*** DATASET RECORDS ***

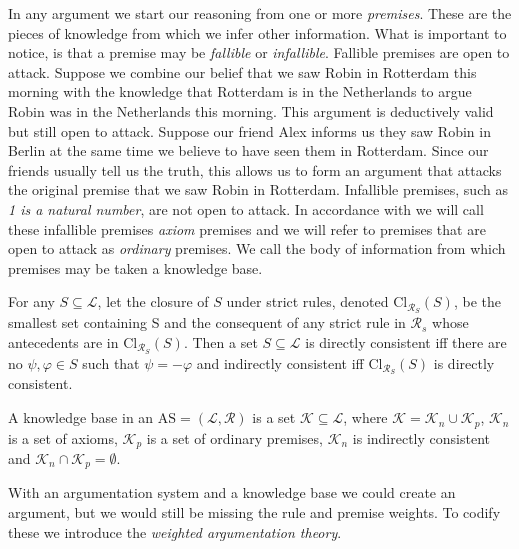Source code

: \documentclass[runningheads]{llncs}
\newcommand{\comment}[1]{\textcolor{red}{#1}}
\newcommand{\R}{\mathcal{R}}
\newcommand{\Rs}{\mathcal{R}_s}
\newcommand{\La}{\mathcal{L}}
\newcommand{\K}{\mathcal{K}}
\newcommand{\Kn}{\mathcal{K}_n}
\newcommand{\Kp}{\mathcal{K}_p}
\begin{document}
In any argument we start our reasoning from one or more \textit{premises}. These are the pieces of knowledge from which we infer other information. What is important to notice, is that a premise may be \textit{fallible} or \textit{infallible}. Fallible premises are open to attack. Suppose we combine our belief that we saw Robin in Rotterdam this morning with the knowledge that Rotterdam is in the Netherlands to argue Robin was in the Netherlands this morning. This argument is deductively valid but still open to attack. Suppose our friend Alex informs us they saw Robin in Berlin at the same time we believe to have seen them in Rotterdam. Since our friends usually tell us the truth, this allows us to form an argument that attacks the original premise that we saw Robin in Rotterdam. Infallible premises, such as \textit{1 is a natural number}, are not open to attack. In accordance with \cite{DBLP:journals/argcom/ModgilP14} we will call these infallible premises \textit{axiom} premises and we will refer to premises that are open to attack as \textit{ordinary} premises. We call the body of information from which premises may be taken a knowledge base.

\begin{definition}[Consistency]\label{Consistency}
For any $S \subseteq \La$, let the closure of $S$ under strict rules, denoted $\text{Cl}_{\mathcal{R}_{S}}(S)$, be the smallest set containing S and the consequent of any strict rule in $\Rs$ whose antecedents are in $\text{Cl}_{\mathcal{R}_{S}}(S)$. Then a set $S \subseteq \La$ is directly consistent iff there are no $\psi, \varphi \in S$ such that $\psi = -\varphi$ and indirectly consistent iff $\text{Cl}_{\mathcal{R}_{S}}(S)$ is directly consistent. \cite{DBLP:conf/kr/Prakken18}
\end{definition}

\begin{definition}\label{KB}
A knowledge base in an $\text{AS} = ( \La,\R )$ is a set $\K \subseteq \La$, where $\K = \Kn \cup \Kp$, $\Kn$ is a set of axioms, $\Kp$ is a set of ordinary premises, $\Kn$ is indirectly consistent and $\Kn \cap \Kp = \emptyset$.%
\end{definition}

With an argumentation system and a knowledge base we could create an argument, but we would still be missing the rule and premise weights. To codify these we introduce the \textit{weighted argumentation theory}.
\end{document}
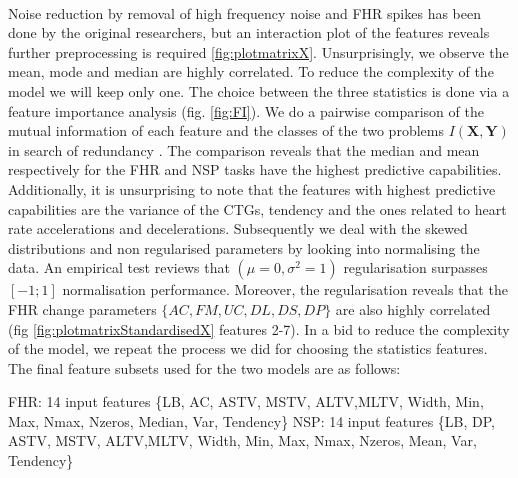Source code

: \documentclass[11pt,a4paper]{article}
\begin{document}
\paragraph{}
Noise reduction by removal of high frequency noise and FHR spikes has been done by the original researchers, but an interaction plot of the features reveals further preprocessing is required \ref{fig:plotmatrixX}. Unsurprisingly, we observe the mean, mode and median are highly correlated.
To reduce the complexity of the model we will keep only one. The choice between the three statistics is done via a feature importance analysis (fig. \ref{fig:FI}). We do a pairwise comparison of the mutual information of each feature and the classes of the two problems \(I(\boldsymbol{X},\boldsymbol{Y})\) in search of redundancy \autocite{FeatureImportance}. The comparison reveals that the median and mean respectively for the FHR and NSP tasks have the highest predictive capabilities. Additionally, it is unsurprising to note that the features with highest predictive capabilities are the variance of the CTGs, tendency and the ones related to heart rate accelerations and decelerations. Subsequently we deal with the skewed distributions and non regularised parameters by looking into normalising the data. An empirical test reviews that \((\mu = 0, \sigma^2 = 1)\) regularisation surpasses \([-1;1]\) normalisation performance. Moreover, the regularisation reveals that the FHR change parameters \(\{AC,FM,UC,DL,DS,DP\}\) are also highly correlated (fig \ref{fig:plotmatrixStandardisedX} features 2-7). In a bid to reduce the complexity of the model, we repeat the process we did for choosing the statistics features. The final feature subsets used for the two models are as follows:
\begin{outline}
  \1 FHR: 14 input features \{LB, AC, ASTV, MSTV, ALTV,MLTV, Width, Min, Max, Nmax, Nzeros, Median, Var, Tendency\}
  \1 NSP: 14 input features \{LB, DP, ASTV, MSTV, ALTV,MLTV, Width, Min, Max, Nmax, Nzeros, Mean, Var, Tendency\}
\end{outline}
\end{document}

***

ASSIGNMENT:
What is the number of lines in the records above that include the word "Nmax"? Reply with that number and nothing more.

RESULT:
2